## Given records
= = = =
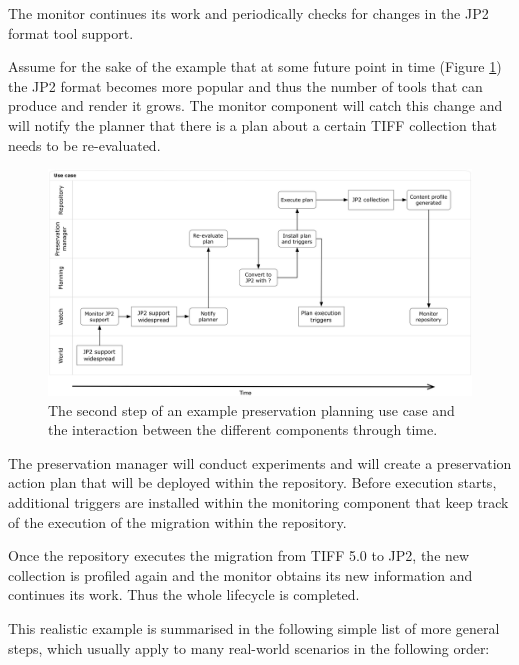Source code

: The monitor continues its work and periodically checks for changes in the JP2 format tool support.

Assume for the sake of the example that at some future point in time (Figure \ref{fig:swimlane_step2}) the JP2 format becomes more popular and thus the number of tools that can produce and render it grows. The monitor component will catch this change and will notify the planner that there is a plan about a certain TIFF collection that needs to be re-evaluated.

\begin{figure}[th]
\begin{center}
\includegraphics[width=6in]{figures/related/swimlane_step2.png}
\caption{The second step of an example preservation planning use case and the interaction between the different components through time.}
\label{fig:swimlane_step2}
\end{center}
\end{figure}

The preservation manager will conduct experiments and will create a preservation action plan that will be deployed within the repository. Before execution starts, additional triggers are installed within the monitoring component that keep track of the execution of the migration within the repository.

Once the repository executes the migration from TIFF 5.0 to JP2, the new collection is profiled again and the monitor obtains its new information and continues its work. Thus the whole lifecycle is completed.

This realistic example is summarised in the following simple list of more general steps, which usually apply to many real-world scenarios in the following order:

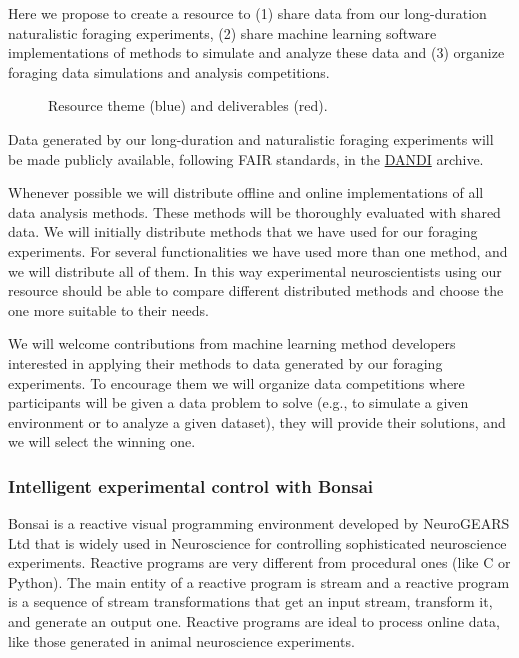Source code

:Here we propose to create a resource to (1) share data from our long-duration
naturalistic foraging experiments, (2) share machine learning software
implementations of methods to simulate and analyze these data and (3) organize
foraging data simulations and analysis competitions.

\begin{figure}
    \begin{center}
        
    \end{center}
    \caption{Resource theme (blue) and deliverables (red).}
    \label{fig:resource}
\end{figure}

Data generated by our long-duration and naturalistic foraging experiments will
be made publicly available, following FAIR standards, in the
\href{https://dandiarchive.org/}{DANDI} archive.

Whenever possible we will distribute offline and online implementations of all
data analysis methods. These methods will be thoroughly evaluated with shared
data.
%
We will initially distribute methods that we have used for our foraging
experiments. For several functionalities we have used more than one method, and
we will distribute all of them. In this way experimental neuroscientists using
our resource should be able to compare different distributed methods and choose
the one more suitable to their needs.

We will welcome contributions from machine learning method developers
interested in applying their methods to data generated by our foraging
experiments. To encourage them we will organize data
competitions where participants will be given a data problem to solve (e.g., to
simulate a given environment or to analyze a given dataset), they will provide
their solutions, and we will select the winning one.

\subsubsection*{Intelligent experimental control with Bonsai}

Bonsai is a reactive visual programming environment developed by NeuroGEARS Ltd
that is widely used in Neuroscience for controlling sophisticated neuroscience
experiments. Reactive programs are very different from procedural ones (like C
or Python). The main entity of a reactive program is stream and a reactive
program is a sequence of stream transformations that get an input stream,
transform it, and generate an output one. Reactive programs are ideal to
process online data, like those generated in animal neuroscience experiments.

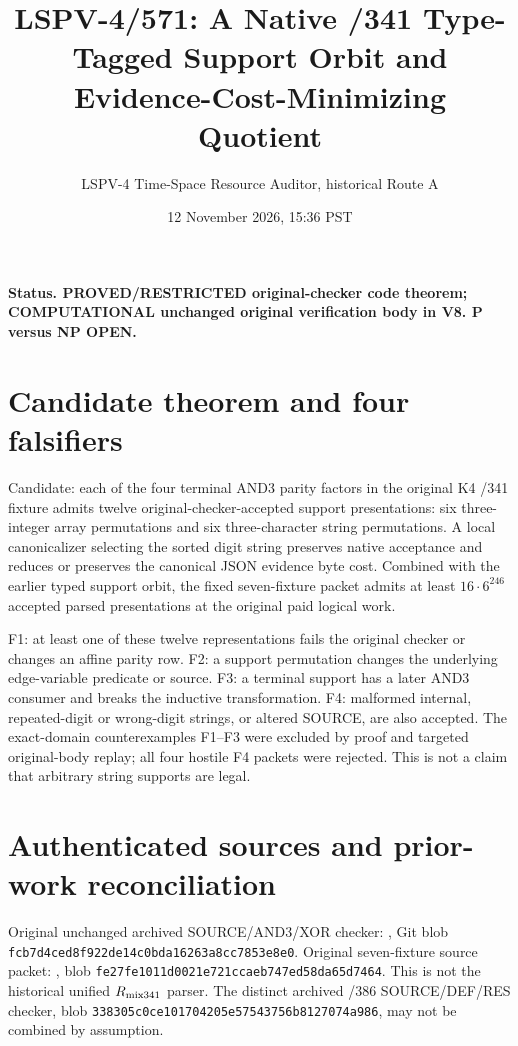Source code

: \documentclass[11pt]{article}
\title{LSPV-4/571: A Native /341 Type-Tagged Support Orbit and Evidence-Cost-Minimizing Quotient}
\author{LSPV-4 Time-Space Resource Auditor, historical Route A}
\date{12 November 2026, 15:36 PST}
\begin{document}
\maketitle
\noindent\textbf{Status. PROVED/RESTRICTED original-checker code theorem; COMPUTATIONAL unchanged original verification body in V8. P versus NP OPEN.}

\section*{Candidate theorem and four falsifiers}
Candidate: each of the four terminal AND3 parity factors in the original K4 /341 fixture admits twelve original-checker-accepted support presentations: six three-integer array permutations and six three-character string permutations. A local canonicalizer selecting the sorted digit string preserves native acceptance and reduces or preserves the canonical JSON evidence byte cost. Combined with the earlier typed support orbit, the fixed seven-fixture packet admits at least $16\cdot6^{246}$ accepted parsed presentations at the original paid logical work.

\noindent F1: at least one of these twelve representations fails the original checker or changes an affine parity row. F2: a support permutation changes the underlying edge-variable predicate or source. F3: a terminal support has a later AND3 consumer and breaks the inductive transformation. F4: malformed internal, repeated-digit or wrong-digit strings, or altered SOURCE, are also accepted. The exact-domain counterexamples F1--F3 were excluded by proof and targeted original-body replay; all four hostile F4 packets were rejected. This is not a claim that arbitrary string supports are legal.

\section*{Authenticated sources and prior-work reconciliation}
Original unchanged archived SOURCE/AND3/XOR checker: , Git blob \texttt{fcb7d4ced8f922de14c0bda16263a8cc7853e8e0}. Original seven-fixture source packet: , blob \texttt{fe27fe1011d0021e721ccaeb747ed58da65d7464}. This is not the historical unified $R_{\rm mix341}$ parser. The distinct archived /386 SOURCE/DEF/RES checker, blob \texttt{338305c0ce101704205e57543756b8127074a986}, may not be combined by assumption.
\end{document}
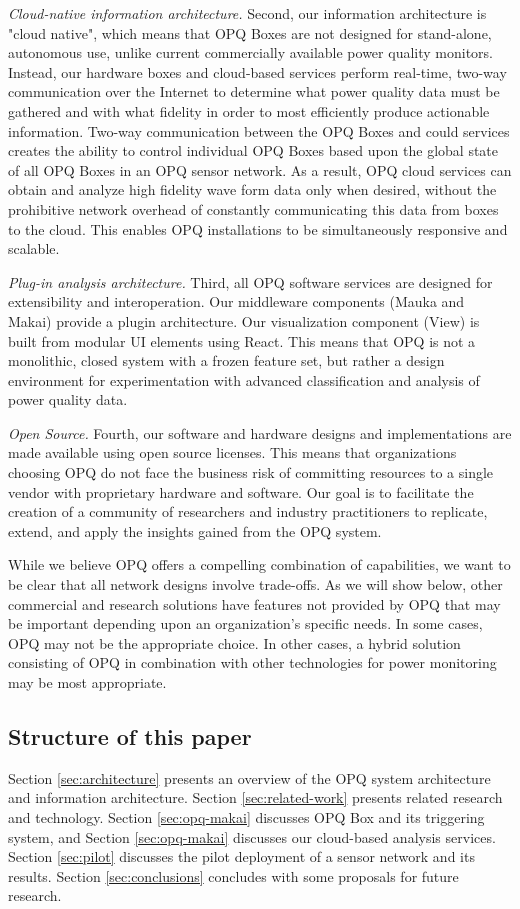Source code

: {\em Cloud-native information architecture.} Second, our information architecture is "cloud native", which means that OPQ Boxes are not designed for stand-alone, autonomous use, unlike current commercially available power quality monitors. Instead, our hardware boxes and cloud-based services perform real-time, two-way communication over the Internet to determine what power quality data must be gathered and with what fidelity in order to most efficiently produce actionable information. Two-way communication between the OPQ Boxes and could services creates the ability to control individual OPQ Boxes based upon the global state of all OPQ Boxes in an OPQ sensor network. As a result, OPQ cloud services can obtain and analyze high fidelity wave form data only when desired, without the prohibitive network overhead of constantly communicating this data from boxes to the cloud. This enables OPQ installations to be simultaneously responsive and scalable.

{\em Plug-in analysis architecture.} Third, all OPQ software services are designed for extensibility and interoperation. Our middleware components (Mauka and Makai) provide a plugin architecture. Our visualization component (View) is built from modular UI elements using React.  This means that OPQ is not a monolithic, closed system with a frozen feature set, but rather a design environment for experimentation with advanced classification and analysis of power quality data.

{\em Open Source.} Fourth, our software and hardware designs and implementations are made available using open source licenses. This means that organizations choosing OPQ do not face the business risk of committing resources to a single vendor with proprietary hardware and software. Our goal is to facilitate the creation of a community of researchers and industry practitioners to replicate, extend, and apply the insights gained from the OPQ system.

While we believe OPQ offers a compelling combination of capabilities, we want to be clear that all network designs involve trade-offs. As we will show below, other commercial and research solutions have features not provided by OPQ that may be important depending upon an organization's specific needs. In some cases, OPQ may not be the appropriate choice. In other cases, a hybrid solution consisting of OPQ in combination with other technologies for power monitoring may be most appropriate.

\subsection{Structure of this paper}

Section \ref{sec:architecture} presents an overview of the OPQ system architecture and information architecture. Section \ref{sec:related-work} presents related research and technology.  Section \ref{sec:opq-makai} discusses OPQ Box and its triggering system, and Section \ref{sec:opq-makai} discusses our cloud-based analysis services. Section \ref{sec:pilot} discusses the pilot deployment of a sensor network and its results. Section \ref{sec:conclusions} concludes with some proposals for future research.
= = = =
## What is being asked
Please output the full listing above exactly, minus any pictures.

## Written solution
Source code

: The monitor continues its work and periodically checks for changes in the JP2 format tool support.

Assume for the sake of the example that at some future point in time (Figure \ref{fig:swimlane_step2}) the JP2 format becomes more popular and thus the number of tools that can produce and render it grows. The monitor component will catch this change and will notify the planner that there is a plan about a certain TIFF collection that needs to be re-evaluated.

\begin{figure}[th]
\begin{center}
\includegraphics[width=6in]{figures/related/swimlane_step2.png}
\caption{The second step of an example preservation planning use case and the interaction between the different components through time.}
\label{fig:swimlane_step2}
\end{center}
\end{figure}

The preservation manager will conduct experiments and will create a preservation action plan that will be deployed within the repository. Before execution starts, additional triggers are installed within the monitoring component that keep track of the execution of the migration within the repository.

Once the repository executes the migration from TIFF 5.0 to JP2, the new collection is profiled again and the monitor obtains its new information and continues its work. Thus the whole lifecycle is completed.

This realistic example is summarised in the following simple list of more general steps, which usually apply to many real-world scenarios in the following order:

Source code

:Here we propose to create a resource to (1) share data from our long-duration
naturalistic foraging experiments, (2) share machine learning software
implementations of methods to simulate and analyze these data and (3) organize
foraging data simulations and analysis competitions.

\begin{figure}
    \begin{center}
        
    \end{center}
    \caption{Resource theme (blue) and deliverables (red).}
    \label{fig:resource}
\end{figure}

Data generated by our long-duration and naturalistic foraging experiments will
be made publicly available, following FAIR standards, in the
\href{https://dandiarchive.org/}{DANDI} archive.

Whenever possible we will distribute offline and online implementations of all
data analysis methods. These methods will be thoroughly evaluated with shared
data.
%
We will initially distribute methods that we have used for our foraging
experiments. For several functionalities we have used more than one method, and
we will distribute all of them. In this way experimental neuroscientists using
our resource should be able to compare different distributed methods and choose
the one more suitable to their needs.

We will welcome contributions from machine learning method developers
interested in applying their methods to data generated by our foraging
experiments. To encourage them we will organize data
competitions where participants will be given a data problem to solve (e.g., to
simulate a given environment or to analyze a given dataset), they will provide
their solutions, and we will select the winning one.

\subsubsection*{Intelligent experimental control with Bonsai}

Bonsai is a reactive visual programming environment developed by NeuroGEARS Ltd
that is widely used in Neuroscience for controlling sophisticated neuroscience
experiments. Reactive programs are very different from procedural ones (like C
or Python). The main entity of a reactive program is stream and a reactive
program is a sequence of stream transformations that get an input stream,
transform it, and generate an output one. Reactive programs are ideal to
process online data, like those generated in animal neuroscience experiments.

Source code

: \documentclass[11pt]{article}
\title{LSPV-4/571: A Native /341 Type-Tagged Support Orbit and Evidence-Cost-Minimizing Quotient}
\author{LSPV-4 Time-Space Resource Auditor, historical Route A}
\date{12 November 2026, 15:36 PST}
\begin{document}
\maketitle
\noindent\textbf{Status. PROVED/RESTRICTED original-checker code theorem; COMPUTATIONAL unchanged original verification body in V8. P versus NP OPEN.}

\section*{Candidate theorem and four falsifiers}
Candidate: each of the four terminal AND3 parity factors in the original K4 /341 fixture admits twelve original-checker-accepted support presentations: six three-integer array permutations and six three-character string permutations. A local canonicalizer selecting the sorted digit string preserves native acceptance and reduces or preserves the canonical JSON evidence byte cost. Combined with the earlier typed support orbit, the fixed seven-fixture packet admits at least $16\cdot6^{246}$ accepted parsed presentations at the original paid logical work.

\noindent F1: at least one of these twelve representations fails the original checker or changes an affine parity row. F2: a support permutation changes the underlying edge-variable predicate or source. F3: a terminal support has a later AND3 consumer and breaks the inductive transformation. F4: malformed internal, repeated-digit or wrong-digit strings, or altered SOURCE, are also accepted. The exact-domain counterexamples F1--F3 were excluded by proof and targeted original-body replay; all four hostile F4 packets were rejected. This is not a claim that arbitrary string supports are legal.

\section*{Authenticated sources and prior-work reconciliation}
Original unchanged archived SOURCE/AND3/XOR checker: , Git blob \texttt{fcb7d4ced8f922de14c0bda16263a8cc7853e8e0}. Original seven-fixture source packet: , blob \texttt{fe27fe1011d0021e721ccaeb747ed58da65d7464}. This is not the historical unified $R_{\rm mix341}$ parser. The distinct archived /386 SOURCE/DEF/RES checker, blob \texttt{338305c0ce101704205e57543756b8127074a986}, may not be combined by assumption.
\end{document}
Source code

: {\em Cloud-native information architecture.} Second, our information architecture is "cloud native", which means that OPQ Boxes are not designed for stand-alone, autonomous use, unlike current commercially available power quality monitors. Instead, our hardware boxes and cloud-based services perform real-time, two-way communication over the Internet to determine what power quality data must be gathered and with what fidelity in order to most efficiently produce actionable information. Two-way communication between the OPQ Boxes and could services creates the ability to control individual OPQ Boxes based upon the global state of all OPQ Boxes in an OPQ sensor network. As a result, OPQ cloud services can obtain and analyze high fidelity wave form data only when desired, without the prohibitive network overhead of constantly communicating this data from boxes to the cloud. This enables OPQ installations to be simultaneously responsive and scalable.

{\em Plug-in analysis architecture.} Third, all OPQ software services are designed for extensibility and interoperation. Our middleware components (Mauka and Makai) provide a plugin architecture. Our visualization component (View) is built from modular UI elements using React.  This means that OPQ is not a monolithic, closed system with a frozen feature set, but rather a design environment for experimentation with advanced classification and analysis of power quality data.

{\em Open Source.} Fourth, our software and hardware designs and implementations are made available using open source licenses. This means that organizations choosing OPQ do not face the business risk of committing resources to a single vendor with proprietary hardware and software. Our goal is to facilitate the creation of a community of researchers and industry practitioners to replicate, extend, and apply the insights gained from the OPQ system.

While we believe OPQ offers a compelling combination of capabilities, we want to be clear that all network designs involve trade-offs. As we will show below, other commercial and research solutions have features not provided by OPQ that may be important depending upon an organization's specific needs. In some cases, OPQ may not be the appropriate choice. In other cases, a hybrid solution consisting of OPQ in combination with other technologies for power monitoring may be most appropriate.

\subsection{Structure of this paper}

Section \ref{sec:architecture} presents an overview of the OPQ system architecture and information architecture. Section \ref{sec:related-work} presents related research and technology.  Section \ref{sec:opq-makai} discusses OPQ Box and its triggering system, and Section \ref{sec:opq-makai} discusses our cloud-based analysis services. Section \ref{sec:pilot} discusses the pilot deployment of a sensor network and its results. Section \ref{sec:conclusions} concludes with some proposals for future research.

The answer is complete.